§ **PROBLEM REQUIREMENTS**: The full listing, from first line to last, should be set down again exactly.

'''

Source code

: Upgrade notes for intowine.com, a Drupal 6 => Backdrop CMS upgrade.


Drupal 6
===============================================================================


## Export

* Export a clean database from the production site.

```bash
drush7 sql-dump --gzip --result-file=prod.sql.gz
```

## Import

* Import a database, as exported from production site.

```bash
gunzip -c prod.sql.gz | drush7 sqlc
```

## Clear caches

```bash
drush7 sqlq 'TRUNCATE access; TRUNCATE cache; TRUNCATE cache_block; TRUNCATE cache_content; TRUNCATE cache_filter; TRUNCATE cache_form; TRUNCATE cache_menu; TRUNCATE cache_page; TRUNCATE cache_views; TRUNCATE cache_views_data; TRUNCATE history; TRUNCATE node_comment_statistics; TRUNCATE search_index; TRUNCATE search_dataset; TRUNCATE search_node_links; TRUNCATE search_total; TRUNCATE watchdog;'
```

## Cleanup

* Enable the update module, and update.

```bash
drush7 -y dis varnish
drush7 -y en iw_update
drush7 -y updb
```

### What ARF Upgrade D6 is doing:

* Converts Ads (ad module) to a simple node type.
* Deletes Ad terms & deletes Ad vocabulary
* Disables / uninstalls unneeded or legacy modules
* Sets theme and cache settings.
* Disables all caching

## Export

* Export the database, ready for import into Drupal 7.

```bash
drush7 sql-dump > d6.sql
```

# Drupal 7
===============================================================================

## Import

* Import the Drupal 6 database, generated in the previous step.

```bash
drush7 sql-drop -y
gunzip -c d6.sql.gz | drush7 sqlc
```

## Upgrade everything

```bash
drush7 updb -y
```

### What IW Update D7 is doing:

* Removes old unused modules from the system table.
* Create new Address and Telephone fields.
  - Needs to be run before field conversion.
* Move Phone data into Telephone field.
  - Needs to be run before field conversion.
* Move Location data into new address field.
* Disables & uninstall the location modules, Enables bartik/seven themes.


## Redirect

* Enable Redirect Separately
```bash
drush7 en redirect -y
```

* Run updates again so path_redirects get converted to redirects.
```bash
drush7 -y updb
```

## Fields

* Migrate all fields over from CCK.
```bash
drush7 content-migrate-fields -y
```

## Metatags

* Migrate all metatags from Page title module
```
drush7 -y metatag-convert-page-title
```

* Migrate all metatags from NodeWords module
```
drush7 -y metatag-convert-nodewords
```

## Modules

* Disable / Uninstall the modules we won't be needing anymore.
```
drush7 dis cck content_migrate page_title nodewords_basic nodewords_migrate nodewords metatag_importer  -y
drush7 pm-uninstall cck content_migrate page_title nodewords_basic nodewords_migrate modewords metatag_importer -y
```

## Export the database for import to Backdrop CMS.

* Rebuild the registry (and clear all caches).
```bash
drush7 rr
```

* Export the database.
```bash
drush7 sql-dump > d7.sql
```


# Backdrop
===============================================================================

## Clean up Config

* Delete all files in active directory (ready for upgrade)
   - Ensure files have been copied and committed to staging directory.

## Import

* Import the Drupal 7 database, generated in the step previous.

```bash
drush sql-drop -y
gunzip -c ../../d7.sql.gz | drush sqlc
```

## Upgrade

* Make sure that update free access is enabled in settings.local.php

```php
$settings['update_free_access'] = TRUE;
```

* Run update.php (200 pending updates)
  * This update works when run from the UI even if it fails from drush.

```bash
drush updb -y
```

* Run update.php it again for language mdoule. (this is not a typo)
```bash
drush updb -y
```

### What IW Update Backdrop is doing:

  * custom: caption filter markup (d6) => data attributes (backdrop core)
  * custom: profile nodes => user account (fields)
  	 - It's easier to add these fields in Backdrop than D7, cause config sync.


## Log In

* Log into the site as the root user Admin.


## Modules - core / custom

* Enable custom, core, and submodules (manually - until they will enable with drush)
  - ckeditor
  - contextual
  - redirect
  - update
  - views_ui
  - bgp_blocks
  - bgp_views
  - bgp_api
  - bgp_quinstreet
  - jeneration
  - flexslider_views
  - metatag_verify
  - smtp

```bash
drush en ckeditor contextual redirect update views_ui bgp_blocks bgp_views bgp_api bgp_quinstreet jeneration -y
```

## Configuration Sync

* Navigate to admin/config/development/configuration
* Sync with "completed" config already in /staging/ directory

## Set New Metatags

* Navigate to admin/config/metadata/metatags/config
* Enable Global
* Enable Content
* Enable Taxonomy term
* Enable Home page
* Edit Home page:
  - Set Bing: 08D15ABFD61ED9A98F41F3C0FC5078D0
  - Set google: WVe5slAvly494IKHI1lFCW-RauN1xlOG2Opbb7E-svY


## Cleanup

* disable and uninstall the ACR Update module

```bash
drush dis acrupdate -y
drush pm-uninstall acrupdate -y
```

'''

§ **ANSWER TO THIS TASK**:
Source code

: Upgrade notes for intowine.com, a Drupal 6 => Backdrop CMS upgrade.


Drupal 6
===============================================================================


## Export

* Export a clean database from the production site.

```bash
drush7 sql-dump --gzip --result-file=prod.sql.gz
```

## Import

* Import a database, as exported from production site.

```bash
gunzip -c prod.sql.gz | drush7 sqlc
```

## Clear caches

```bash
drush7 sqlq 'TRUNCATE access; TRUNCATE cache; TRUNCATE cache_block; TRUNCATE cache_content; TRUNCATE cache_filter; TRUNCATE cache_form; TRUNCATE cache_menu; TRUNCATE cache_page; TRUNCATE cache_views; TRUNCATE cache_views_data; TRUNCATE history; TRUNCATE node_comment_statistics; TRUNCATE search_index; TRUNCATE search_dataset; TRUNCATE search_node_links; TRUNCATE search_total; TRUNCATE watchdog;'
```

## Cleanup

* Enable the update module, and update.

```bash
drush7 -y dis varnish
drush7 -y en iw_update
drush7 -y updb
```

### What ARF Upgrade D6 is doing:

* Converts Ads (ad module) to a simple node type.
* Deletes Ad terms & deletes Ad vocabulary
* Disables / uninstalls unneeded or legacy modules
* Sets theme and cache settings.
* Disables all caching

## Export

* Export the database, ready for import into Drupal 7.

```bash
drush7 sql-dump > d6.sql
```

# Drupal 7
===============================================================================

## Import

* Import the Drupal 6 database, generated in the previous step.

```bash
drush7 sql-drop -y
gunzip -c d6.sql.gz | drush7 sqlc
```

## Upgrade everything

```bash
drush7 updb -y
```

### What IW Update D7 is doing:

* Removes old unused modules from the system table.
* Create new Address and Telephone fields.
  - Needs to be run before field conversion.
* Move Phone data into Telephone field.
  - Needs to be run before field conversion.
* Move Location data into new address field.
* Disables & uninstall the location modules, Enables bartik/seven themes.


## Redirect

* Enable Redirect Separately
```bash
drush7 en redirect -y
```

* Run updates again so path_redirects get converted to redirects.
```bash
drush7 -y updb
```

## Fields

* Migrate all fields over from CCK.
```bash
drush7 content-migrate-fields -y
```

## Metatags

* Migrate all metatags from Page title module
```
drush7 -y metatag-convert-page-title
```

* Migrate all metatags from NodeWords module
```
drush7 -y metatag-convert-nodewords
```

## Modules

* Disable / Uninstall the modules we won't be needing anymore.
```
drush7 dis cck content_migrate page_title nodewords_basic nodewords_migrate nodewords metatag_importer  -y
drush7 pm-uninstall cck content_migrate page_title nodewords_basic nodewords_migrate modewords metatag_importer -y
```

## Export the database for import to Backdrop CMS.

* Rebuild the registry (and clear all caches).
```bash
drush7 rr
```

* Export the database.
```bash
drush7 sql-dump > d7.sql
```


# Backdrop
===============================================================================

## Clean up Config

* Delete all files in active directory (ready for upgrade)
   - Ensure files have been copied and committed to staging directory.

## Import

* Import the Drupal 7 database, generated in the step previous.

```bash
drush sql-drop -y
gunzip -c ../../d7.sql.gz | drush sqlc
```

## Upgrade

* Make sure that update free access is enabled in settings.local.php

```php
$settings['update_free_access'] = TRUE;
```

* Run update.php (200 pending updates)
  * This update works when run from the UI even if it fails from drush.

```bash
drush updb -y
```

* Run update.php it again for language mdoule. (this is not a typo)
```bash
drush updb -y
```

### What IW Update Backdrop is doing:

  * custom: caption filter markup (d6) => data attributes (backdrop core)
  * custom: profile nodes => user account (fields)
  	 - It's easier to add these fields in Backdrop than D7, cause config sync.


## Log In

* Log into the site as the root user Admin.


## Modules - core / custom

* Enable custom, core, and submodules (manually - until they will enable with drush)
  - ckeditor
  - contextual
  - redirect
  - update
  - views_ui
  - bgp_blocks
  - bgp_views
  - bgp_api
  - bgp_quinstreet
  - jeneration
  - flexslider_views
  - metatag_verify
  - smtp

```bash
drush en ckeditor contextual redirect update views_ui bgp_blocks bgp_views bgp_api bgp_quinstreet jeneration -y
```

## Configuration Sync

* Navigate to admin/config/development/configuration
* Sync with "completed" config already in /staging/ directory

## Set New Metatags

* Navigate to admin/config/metadata/metatags/config
* Enable Global
* Enable Content
* Enable Taxonomy term
* Enable Home page
* Edit Home page:
  - Set Bing: 08D15ABFD61ED9A98F41F3C0FC5078D0
  - Set google: WVe5slAvly494IKHI1lFCW-RauN1xlOG2Opbb7E-svY


## Cleanup

* disable and uninstall the ACR Update module

```bash
drush dis acrupdate -y
drush pm-uninstall acrupdate -y
```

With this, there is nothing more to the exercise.